Ordering Information
| Product Name | Catalog # | UNIT | Price | Qty | FAVORITES | |
fetuin-A Double Nickase Plasmid (h) | sc-401125-NIC | 20 µg | $410.00 | |||
fetuin-A Double Nickase Plasmid (h2) | sc-401125-NIC-2 | 20 µg | $410.00 |
AHSG encodes the human plasma glycoprotein fetuin-A, a hepatocyte-derived secreted factor that circulates at high abundance and binds calcium and phosphate complexes to modulate extracellular mineral homeostasis. Fetuin-A participates in regulation of calcification by forming calciprotein particles and influencing osteogenic signaling, and it can interact with multiple ligands to affect inflammatory and metabolic pathways. In cellular systems, altered AHSG expression or fetuin-A availability has been associated with changes in insulin signaling, adipocyte function, and macrophage activation states. Dysregulation of fetuin-A has been studied in contexts including ectopic calcification, metabolic syndrome-associated phenotypes, chronic inflammation, and kidney- and vascular-related pathobiology, supporting its use as a mechanistic marker in translational research models.

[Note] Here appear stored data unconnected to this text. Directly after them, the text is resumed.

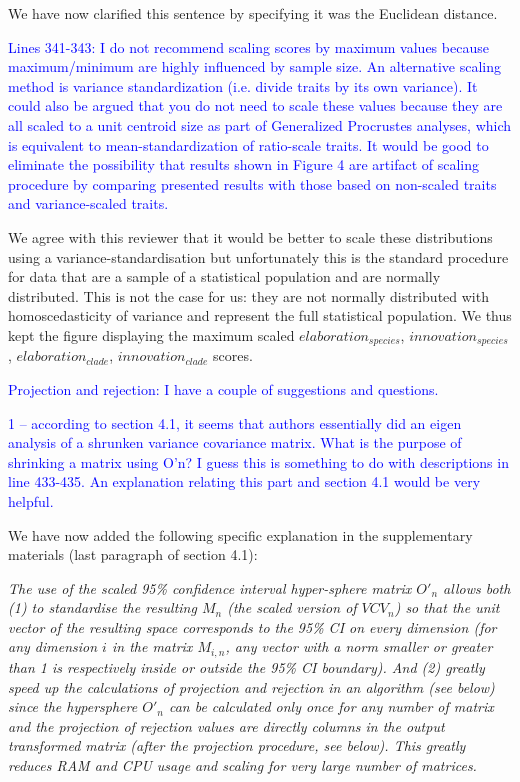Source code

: \documentclass[12pt,letterpaper]{article}
\begin{document}
{We have now clarified this sentence by specifying it was the Euclidean distance.

\textcolor{blue}{Lines 341-343: I do not recommend scaling scores by maximum values because maximum/minimum are highly influenced by sample size. An alternative scaling method is variance standardization (i.e. divide traits by its own variance). It could also be argued that you do not need to scale these values because they are all scaled to a unit centroid size as part of Generalized Procrustes analyses, which is equivalent to mean-standardization of ratio-scale traits. It would be good to eliminate the possibility that results shown in Figure 4 are artifact of scaling procedure by comparing presented results with those based on non-scaled traits and variance-scaled traits.}

We agree with this reviewer that it would be better to scale these distributions using a variance-standardisation but unfortunately this is the standard procedure for data that are a sample of a statistical population and are normally distributed. This is not the case for us: they are not normally distributed with homoscedasticity of variance and represent the full statistical population. We thus kept the figure displaying the maximum scaled $elaboration_{species}$, $innovation_{species}$, $elaboration_{clade}$, $innovation_{clade}$ scores.


\textcolor{blue}{Projection and rejection: I have a couple of suggestions and questions.}

\textcolor{blue}{1 – according to section 4.1, it seems that authors essentially did an eigen analysis of a shrunken variance covariance matrix. What is the purpose of shrinking a matrix using O’n? I guess this is something to do with descriptions in line 433-435. An explanation relating this part and section 4.1 would be very helpful.}

We have now added the following specific explanation in the supplementary materials (last paragraph of section 4.1):

\noindent\textit{The use of the scaled 95\% confidence interval hyper-sphere matrix $O'_{n}$ allows both (1) to standardise the resulting $M_{n}$ (the scaled version of $VCV_{n}$) so that the unit vector of the resulting space corresponds to the 95\% CI on every dimension (for any dimension $i$ in the matrix $M_{i,n}$, any vector with a norm smaller or greater than 1 is respectively inside or outside the 95\% CI boundary). And (2) greatly speed up the calculations of projection and rejection in an algorithm (see below) since the hypersphere $O'_{n}$ can be calculated only once for any number of matrix and the projection of rejection values are directly columns in the output transformed matrix (after the projection procedure, see below). This greatly reduces RAM and CPU usage and scaling for very large number of matrices.}

}
\end{document}
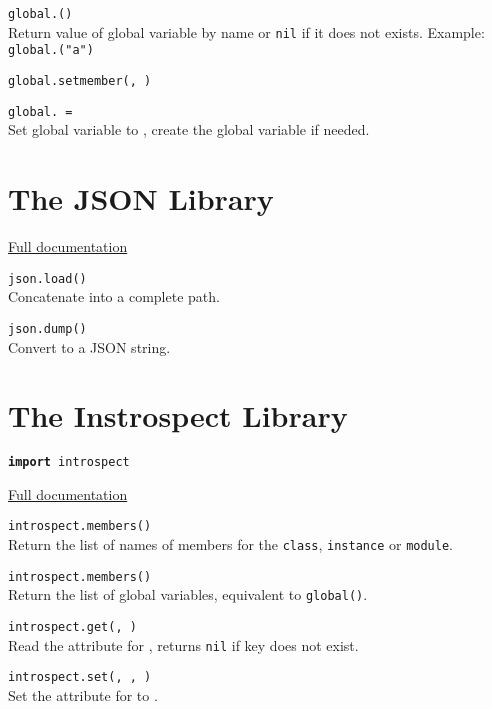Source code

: \hangpar \texttt{global.(}\texttt{)} \\
Return value of global variable  by name or \texttt{nil} if it does not exists. Example: \texttt{global.("a")}

\hangpar \texttt{global.setmember(}\texttt{, }\texttt{)}

\hangpar \texttt{global.}\texttt{ = } \\
Set global variable  to , create the global variable if needed.

\section*{The JSON Library}

\hangpar \href{https://github.com/berry-lang/berry/wiki/Chapter-7\#json-module}{Full documentation}

\hangpar \texttt{json.load(}\texttt{)} \\
Concatenate  into a complete path.

\hangpar \texttt{json.dump(}\texttt{)} \\
Convert  to a JSON string.

\section*{The Instrospect Library}

\hangpar \texttt{\textbf{import} introspect}

\hangpar \href{https://github.com/berry-lang/berry/wiki/Chapter-7\#module-introspect}{Full documentation}

\hangpar \texttt{introspect.members(}\texttt{)} \\
Return the list of names of members for the \texttt{class}, \texttt{instance} or \texttt{module}.

\hangpar \texttt{introspect.members()} \\
Return the list of global variables, equivalent to \texttt{global()}.

\hangpar \texttt{introspect.get(}\texttt{, }\texttt{)} \\
Read the attribute  for , returns \texttt{nil} if key does not exist.

\hangpar \texttt{introspect.set(}\texttt{, }\texttt{, }\texttt{)} \\
Set the attribute  for  to .

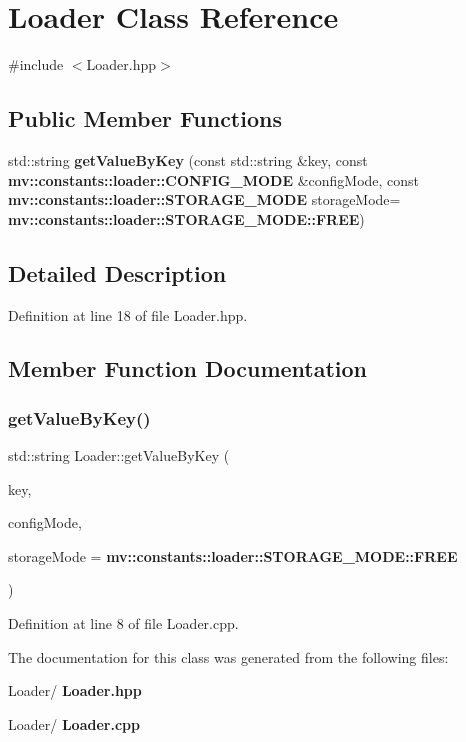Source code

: \section{Loader Class Reference}
\label{class_loader}


{\ttfamily \#include $<$Loader.\+hpp$>$}

\subsection*{Public Member Functions}
\begin{DoxyCompactItemize}
\item 
std\+::string \textbf{ get\+Value\+By\+Key} (const std\+::string \&key, const \textbf{ mv\+::constants\+::loader\+::\+C\+O\+N\+F\+I\+G\+\_\+\+M\+O\+DE} \&config\+Mode, const \textbf{ mv\+::constants\+::loader\+::\+S\+T\+O\+R\+A\+G\+E\+\_\+\+M\+O\+DE} storage\+Mode=\textbf{ mv\+::constants\+::loader\+::\+S\+T\+O\+R\+A\+G\+E\+\_\+\+M\+O\+D\+E\+::\+F\+R\+EE})
\end{DoxyCompactItemize}


\subsection{Detailed Description}


Definition at line 18 of file Loader.\+hpp.



\subsection{Member Function Documentation}
\mbox{\label{class_loader_a329d5d7c7b5e8811729747a7126580d1}} 
\subsubsection{get\+Value\+By\+Key()}
{\footnotesize\ttfamily std\+::string Loader\+::get\+Value\+By\+Key (\begin{DoxyParamCaption}\item[{const std\+::string \&}]{key,  }\item[{const \textbf{ mv\+::constants\+::loader\+::\+C\+O\+N\+F\+I\+G\+\_\+\+M\+O\+DE} \&}]{config\+Mode,  }\item[{const \textbf{ mv\+::constants\+::loader\+::\+S\+T\+O\+R\+A\+G\+E\+\_\+\+M\+O\+DE}}]{storage\+Mode = {\ttfamily \textbf{ mv\+::constants\+::loader\+::\+S\+T\+O\+R\+A\+G\+E\+\_\+\+M\+O\+D\+E\+::\+F\+R\+EE}} }\end{DoxyParamCaption})}



Definition at line 8 of file Loader.\+cpp.



The documentation for this class was generated from the following files\+:\begin{DoxyCompactItemize}
\item 
Loader/\textbf{ Loader.\+hpp}\item 
Loader/\textbf{ Loader.\+cpp}\end{DoxyCompactItemize}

fetuin-A Double Nickase Plasmid (h) consists of a matched pair of plasmids engineered for high-specificity editing of the AHSG locus in human cell lines. Each plasmid expresses a Cas9 D10A nickase and a distinct sgRNA targeting opposite DNA strands within AHSG. When directed to adjacent sites on opposite DNA strands, the two nickases generate offset single-strand nicks that together produce a staggered double-strand break, requiring coordinated on-target activity from both guides. The resulting DNA break is resolved by endogenous cellular repair pathways, most commonly through non-homologous end joining (NHEJ), leading to insertions or deletions that disrupt AHSG function. By requiring dual sgRNA engagement at the target locus, the double nicking approach enhances editing specificity and provides a complementary CRISPR strategy for applications where additional control over targeting precision is desired.

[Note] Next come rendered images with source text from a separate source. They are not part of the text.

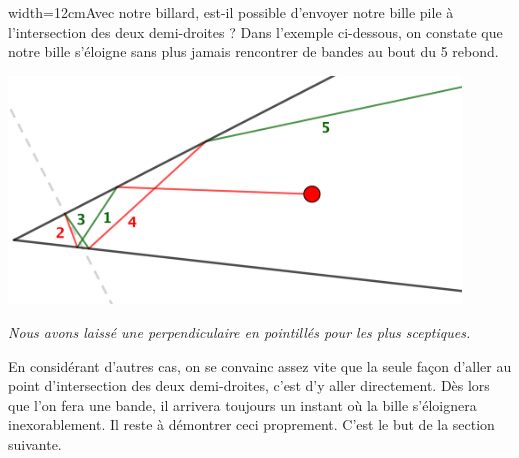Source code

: width=12cmAvec notre billard, est-il possible d'envoyer notre bille pile à l'intersection des deux demi-droites ?
Dans l'exemple ci-dessous, on constate que notre bille s'éloigne sans plus jamais rencontrer de bandes au bout du 5\ieme{} rebond.
 
\medskip

\begin{center}
	\includegraphics[width=12cm]{basic-math-pool/example-divergence.png}
	
	\itshape\small
	Nous avons laissé une perpendiculaire en pointillés pour les plus sceptiques.
\end{center}

\medskip

En considérant d'autres cas, on se convainc assez vite que la seule façon d'aller au point d'intersection des deux demi-droites, c'est d'y aller directement.
Dès lors que l'on fera une bande, il arrivera toujours un instant où la bille s'éloignera inexorablement. Il reste à démontrer ceci proprement. C'est le but de la section suivante.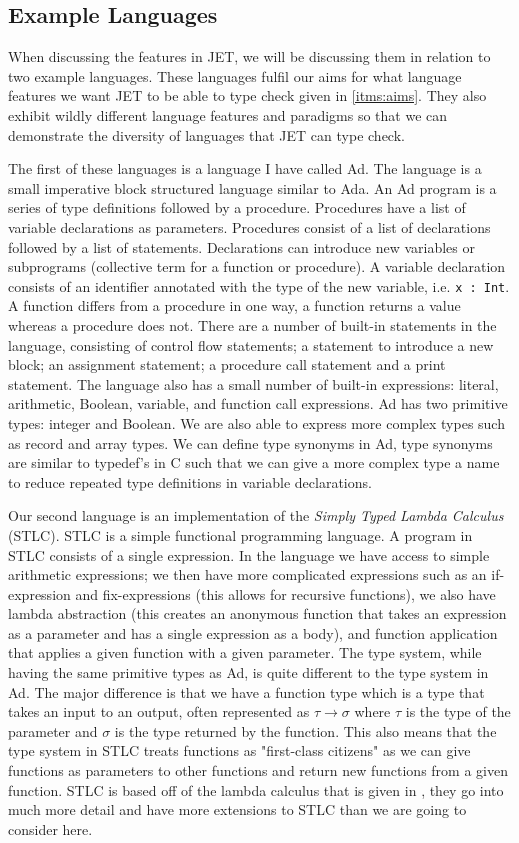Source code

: \subsection{Example Languages}
\label{sec:exampleLanguages}
When discussing the features in JET, we will be discussing them in relation to two example languages.
These languages fulfil our aims for what language features we want JET to be able to type check given in \autoref{itms:aims}.
They also exhibit wildly different language features and paradigms so that we can demonstrate the diversity of languages that JET can type check.

The first of these languages is a language I have called Ad.
The language is a small imperative block structured language similar to Ada.
An Ad program is a series of type definitions followed by a procedure.
Procedures have a list of variable declarations as parameters.
Procedures consist of a list of declarations followed by a list of statements.
Declarations can introduce new variables or subprograms (collective term for a function or procedure).
A variable declaration consists of an identifier annotated with the type of the new variable, i.e. \texttt{x : Int}.
A function differs from a procedure in one way, a function returns a value whereas a procedure does not.
There are a number of built-in statements in the language, consisting of control flow statements; a statement to introduce a new block; an assignment statement; a procedure call statement and a print statement. 
The language also has a small number of built-in expressions: literal, arithmetic, Boolean, variable, and function call expressions.
Ad has two primitive types: integer and Boolean.
We are also able to express more complex types such as record and array types.
We can define type synonyms in Ad, type synonyms are similar to typedef's in C such that we can give a more complex type a name to reduce repeated type definitions in variable declarations.

Our second language is an implementation of the \textit{Simply Typed Lambda Calculus} (STLC).
STLC is a simple functional programming language.
A program in STLC consists of a single expression.
In the language we have access to simple arithmetic expressions; we then have more complicated expressions such as an if-expression and fix-expressions (this allows for recursive functions), we also have lambda abstraction (this creates an anonymous function that takes an expression as a parameter and has a single expression as a body), and function application that applies a given function with a given parameter.
The type system, while having the same primitive types as Ad, is quite different to the type system in Ad.
The major difference is that we have a function type which is a type that takes an input to an output, often represented as $\tau \rightarrow \sigma$ where $\tau$ is the type of the parameter and $\sigma$ is the type returned by the function.
This also means that the type system in STLC treats functions as "first-class citizens" as we can give functions as parameters to other functions and return new functions from a given function.
STLC is based off of the lambda calculus that is given in \textcite{pierce2002types}, they go into much more detail and have more extensions to STLC than we are going to consider here.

To support efficient identification of edited cells, one plasmid encodes GFP for fluorescent visualization of transfected populations, while the companion plasmid carries a puromycin resistance gene for antibiotic selection. Together, these features support efficient enrichment of co-transfected populations and simplify the validation of AHSG-disrupted clones.
For Research Use Only. Not Intended for Diagnostic or Therapeutic Use.